Un accordéon nasillard scande les temps d’une mélodie immuable. On entend un chant rythmé et fort, aux lentes voyelles qui planent, deux voix de femme, et une voix d’homme aiguë. Dans le loin, par la campagne, vont et viennent des hommes blancs, un large chapeau sur la nuque, des femmes jaunes et rouges, comme des giroflées. Ils se meuvent sans hâte ; et lentement, à l’horizon, sur le canal une barque glisse, comme si elle suivait le chant. Des laboureurs grattent la terre. Passent quelques paysans de bronze, aux cheveux bouclés, les yeux luisants dans la face brune. Ils rient en parlant. Ils n’ont pas les traits morts, et leur visage n’est pas farouche. Un d’eux cueille une rose au buisson. Un enfant presque nu court à la rencontre de son père : il a la joue chaude, comme une mûre à midi sur la haie ; et ses petites jambes ont l’élégance d’un fuseau de buis. Le parfum des roses au soleil se mêle à l’odeur de l’ail et de l’huile. Les sereines colonnes se profilent sur le ciel, et les entablements ont la rigueur de l’évidence. On chante. Et si je me demande avec une sorte d’envie amoureuse : Est-ce bien elle ? tout répond une fois encore : Oui, c’est elle ; c’est la terre de Virgile. Tantus amor terrae !

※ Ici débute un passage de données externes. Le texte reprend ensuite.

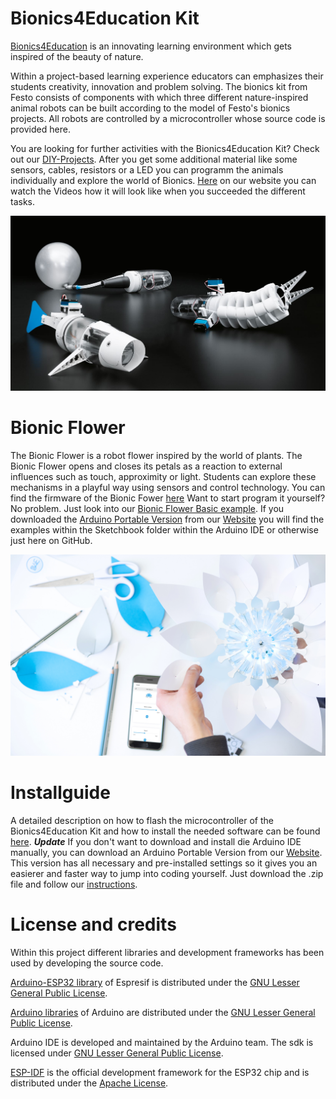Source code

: # Bionics4Education Kit

[Bionics4Education](https://www.bionics4education.com/web/lang/de/1_education.html) is an innovating learning environment which gets inspired of the beauty of nature.

Within a project-based learning experience educators can emphasizes their students creativity, innovation and problem solving.
The bionics kit from Festo consists of components with which three different nature-inspired animal robots can be built according to the model of Festo's bionics projects. All robots are controlled by a microcontroller whose source code is provided here.

You are looking for further activities with the Bionics4Education Kit? Check out our [DIY-Projects](https://github.com/Festo-se/Bionics4Education/tree/master/bionic_kit/DIY_Projects). After you get some additional material like some sensors, cables, resistors or a LED you can programm the animals individually and explore the world of Bionics.  [Here](https://www.bionics4education.com/startseite/stem/diy-projects) on our website you can watch the Videos how it will look like when you succeeded  the different tasks.

![b4e_kit](/img/b4e_composing.JPG)


# Bionic Flower
The Bionic Flower is a robot flower inspired by the world of plants. The Bionic Flower opens and closes its petals as a reaction to external influences such as touch, approximity or light. Students can explore these mechanisms in a playful way using sensors and control technology. You can find the firmware of the Bionic Fower [here](https://github.com/Festo-se/Bionics4Education/tree/master/bionic_flower)
Want to start program it yourself? No problem. Just look into our [Bionic Flower Basic example](https://github.com/Festo-se/Bionics4Education/tree/master/bionic_flower/Start_Coding_yourself). If you downloaded the [Arduino Portable Version](https://github.com/Festo-se/Bionics4Education/tree/master/Arduino_Portable) from our [Website](https://www.bionics4education.com/home/support?lang=de=) you will find the examples within the Sketchbook folder within the Arduino IDE or otherwise just here on GitHub. 

![Bionic-Flower-1](/img/Bionic-Flower-1.JPG)

# Installguide

A detailed description on how to flash the microcontroller of the Bionics4Education Kit and how to install the needed software can be found [here](https://github.com/Festo-se/Bionics4EducationKit/blob/master/installguide/mainfile/install_guide.md).
***Update*** If you don't want to download and install die Arduino IDE manually, you can download an Arduino Portable Version from our [Website](https://www.bionics4education.com/home/support?lang=de=).  This version has all necessary and pre-installed settings so it gives you an easierer and faster way to jump into coding yourself. Just download the .zip file and follow our [instructions](https://github.com/Festo-se/Bionics4Education/tree/master/Arduino_Portable). 


# License and credits

Within this project different libraries and development frameworks has been used by developing the source code.

[Arduino-ESP32 library](https://github.com/espressif/arduino-esp32) of Espresif is distributed under the [GNU Lesser General Public License](https://github.com/espressif/arduino-esp32/blob/master/LICENSE.md).

[Arduino libraries](https://github.com/arduino-libraries?q=&type=&language=) of Arduino are distributed under the [GNU Lesser General Public License](https://github.com/espressif/arduino-esp32/blob/master/LICENSE.md).

Arduino IDE is developed and maintained by the Arduino team. The sdk is licensed under  [GNU Lesser General Public License](https://github.com/espressif/arduino-esp32/blob/master/LICENSE.md).

[ESP-IDF](https://github.com/espressif/esp-idf) is the official development framework for the ESP32 chip and is distributed under the [Apache License](https://github.com/espressif/esp-idf/blob/master/LICENSE).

Et sur la plaine et le canal, sur les lignes de saules et les rives herbeuses, pareil à la paix immuable d’un œil de cristal, c’est le ciel de l’églogue à l’infini, une lumière si égale, si adamantine et si pure que, pour l’œil atlantique, elle est sans nuances et qu’on se persuade, aux lieux où elle règne, qu’il n’y a pas de nuit.